══ DATASET RECORDS ══

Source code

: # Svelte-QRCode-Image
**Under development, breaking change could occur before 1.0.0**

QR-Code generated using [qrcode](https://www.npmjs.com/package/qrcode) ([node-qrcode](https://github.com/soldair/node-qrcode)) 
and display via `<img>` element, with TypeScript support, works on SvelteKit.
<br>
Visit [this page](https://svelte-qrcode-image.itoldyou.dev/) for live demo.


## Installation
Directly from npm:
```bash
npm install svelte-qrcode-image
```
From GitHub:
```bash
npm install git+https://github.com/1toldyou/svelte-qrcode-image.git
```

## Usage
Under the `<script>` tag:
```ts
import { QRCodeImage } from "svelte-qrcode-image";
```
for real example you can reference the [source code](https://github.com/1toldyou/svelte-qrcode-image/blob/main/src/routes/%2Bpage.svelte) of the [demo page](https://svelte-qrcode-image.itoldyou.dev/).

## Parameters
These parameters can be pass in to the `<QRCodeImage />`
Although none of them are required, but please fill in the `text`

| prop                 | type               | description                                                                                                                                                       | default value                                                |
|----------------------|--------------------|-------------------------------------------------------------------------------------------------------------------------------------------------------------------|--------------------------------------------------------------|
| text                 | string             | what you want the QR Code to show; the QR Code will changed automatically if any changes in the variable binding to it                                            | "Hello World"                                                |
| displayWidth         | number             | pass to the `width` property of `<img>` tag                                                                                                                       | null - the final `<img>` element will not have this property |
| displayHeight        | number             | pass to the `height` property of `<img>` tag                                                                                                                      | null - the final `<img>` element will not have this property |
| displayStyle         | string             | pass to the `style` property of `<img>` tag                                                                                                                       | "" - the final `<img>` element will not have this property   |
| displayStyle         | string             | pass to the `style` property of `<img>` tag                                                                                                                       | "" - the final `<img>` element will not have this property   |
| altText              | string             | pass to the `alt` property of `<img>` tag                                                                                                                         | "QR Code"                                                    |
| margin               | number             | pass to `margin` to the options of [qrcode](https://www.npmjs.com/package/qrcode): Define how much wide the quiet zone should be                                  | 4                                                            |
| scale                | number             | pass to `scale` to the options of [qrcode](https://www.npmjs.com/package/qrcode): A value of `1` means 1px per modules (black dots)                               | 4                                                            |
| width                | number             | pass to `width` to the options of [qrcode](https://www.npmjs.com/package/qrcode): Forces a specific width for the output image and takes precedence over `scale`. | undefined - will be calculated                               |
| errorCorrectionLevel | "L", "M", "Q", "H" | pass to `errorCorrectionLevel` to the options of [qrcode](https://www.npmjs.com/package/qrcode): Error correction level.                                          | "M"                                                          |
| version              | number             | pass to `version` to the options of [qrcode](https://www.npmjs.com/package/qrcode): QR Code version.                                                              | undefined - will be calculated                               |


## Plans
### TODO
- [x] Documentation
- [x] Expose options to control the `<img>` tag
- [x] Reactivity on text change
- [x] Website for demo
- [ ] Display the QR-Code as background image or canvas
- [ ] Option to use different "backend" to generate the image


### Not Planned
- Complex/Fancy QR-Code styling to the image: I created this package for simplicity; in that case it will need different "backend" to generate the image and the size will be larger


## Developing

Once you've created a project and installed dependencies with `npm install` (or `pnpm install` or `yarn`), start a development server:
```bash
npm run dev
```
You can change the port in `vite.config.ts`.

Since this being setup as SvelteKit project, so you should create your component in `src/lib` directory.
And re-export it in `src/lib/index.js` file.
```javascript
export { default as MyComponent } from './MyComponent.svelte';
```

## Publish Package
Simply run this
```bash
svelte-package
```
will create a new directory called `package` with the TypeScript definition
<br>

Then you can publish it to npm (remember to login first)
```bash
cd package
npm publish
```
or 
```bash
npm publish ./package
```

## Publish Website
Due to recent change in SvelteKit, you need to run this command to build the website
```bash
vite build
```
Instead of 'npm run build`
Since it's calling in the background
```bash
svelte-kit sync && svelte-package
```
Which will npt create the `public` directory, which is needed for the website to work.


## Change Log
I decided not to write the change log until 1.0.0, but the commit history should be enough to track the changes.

═══

EXERCISE OBJECTIVE:
Write the data out again in full. Match it word for word.

EXPECTED ANSWER:
Source code

: # Svelte-QRCode-Image
**Under development, breaking change could occur before 1.0.0**

QR-Code generated using [qrcode](https://www.npmjs.com/package/qrcode) ([node-qrcode](https://github.com/soldair/node-qrcode)) 
and display via `<img>` element, with TypeScript support, works on SvelteKit.
<br>
Visit [this page](https://svelte-qrcode-image.itoldyou.dev/) for live demo.


## Installation
Directly from npm:
```bash
npm install svelte-qrcode-image
```
From GitHub:
```bash
npm install git+https://github.com/1toldyou/svelte-qrcode-image.git
```

## Usage
Under the `<script>` tag:
```ts
import { QRCodeImage } from "svelte-qrcode-image";
```
for real example you can reference the [source code](https://github.com/1toldyou/svelte-qrcode-image/blob/main/src/routes/%2Bpage.svelte) of the [demo page](https://svelte-qrcode-image.itoldyou.dev/).

## Parameters
These parameters can be pass in to the `<QRCodeImage />`
Although none of them are required, but please fill in the `text`

| prop                 | type               | description                                                                                                                                                       | default value                                                |
|----------------------|--------------------|-------------------------------------------------------------------------------------------------------------------------------------------------------------------|--------------------------------------------------------------|
| text                 | string             | what you want the QR Code to show; the QR Code will changed automatically if any changes in the variable binding to it                                            | "Hello World"                                                |
| displayWidth         | number             | pass to the `width` property of `<img>` tag                                                                                                                       | null - the final `<img>` element will not have this property |
| displayHeight        | number             | pass to the `height` property of `<img>` tag                                                                                                                      | null - the final `<img>` element will not have this property |
| displayStyle         | string             | pass to the `style` property of `<img>` tag                                                                                                                       | "" - the final `<img>` element will not have this property   |
| displayStyle         | string             | pass to the `style` property of `<img>` tag                                                                                                                       | "" - the final `<img>` element will not have this property   |
| altText              | string             | pass to the `alt` property of `<img>` tag                                                                                                                         | "QR Code"                                                    |
| margin               | number             | pass to `margin` to the options of [qrcode](https://www.npmjs.com/package/qrcode): Define how much wide the quiet zone should be                                  | 4                                                            |
| scale                | number             | pass to `scale` to the options of [qrcode](https://www.npmjs.com/package/qrcode): A value of `1` means 1px per modules (black dots)                               | 4                                                            |
| width                | number             | pass to `width` to the options of [qrcode](https://www.npmjs.com/package/qrcode): Forces a specific width for the output image and takes precedence over `scale`. | undefined - will be calculated                               |
| errorCorrectionLevel | "L", "M", "Q", "H" | pass to `errorCorrectionLevel` to the options of [qrcode](https://www.npmjs.com/package/qrcode): Error correction level.                                          | "M"                                                          |
| version              | number             | pass to `version` to the options of [qrcode](https://www.npmjs.com/package/qrcode): QR Code version.                                                              | undefined - will be calculated                               |


## Plans
### TODO
- [x] Documentation
- [x] Expose options to control the `<img>` tag
- [x] Reactivity on text change
- [x] Website for demo
- [ ] Display the QR-Code as background image or canvas
- [ ] Option to use different "backend" to generate the image


### Not Planned
- Complex/Fancy QR-Code styling to the image: I created this package for simplicity; in that case it will need different "backend" to generate the image and the size will be larger


## Developing

Once you've created a project and installed dependencies with `npm install` (or `pnpm install` or `yarn`), start a development server:
```bash
npm run dev
```
You can change the port in `vite.config.ts`.

Since this being setup as SvelteKit project, so you should create your component in `src/lib` directory.
And re-export it in `src/lib/index.js` file.
```javascript
export { default as MyComponent } from './MyComponent.svelte';
```

## Publish Package
Simply run this
```bash
svelte-package
```
will create a new directory called `package` with the TypeScript definition
<br>

Then you can publish it to npm (remember to login first)
```bash
cd package
npm publish
```
or 
```bash
npm publish ./package
```

## Publish Website
Due to recent change in SvelteKit, you need to run this command to build the website
```bash
vite build
```
Instead of 'npm run build`
Since it's calling in the background
```bash
svelte-kit sync && svelte-package
```
Which will npt create the `public` directory, which is needed for the website to work.


## Change Log
I decided not to write the change log until 1.0.0, but the commit history should be enough to track the changes.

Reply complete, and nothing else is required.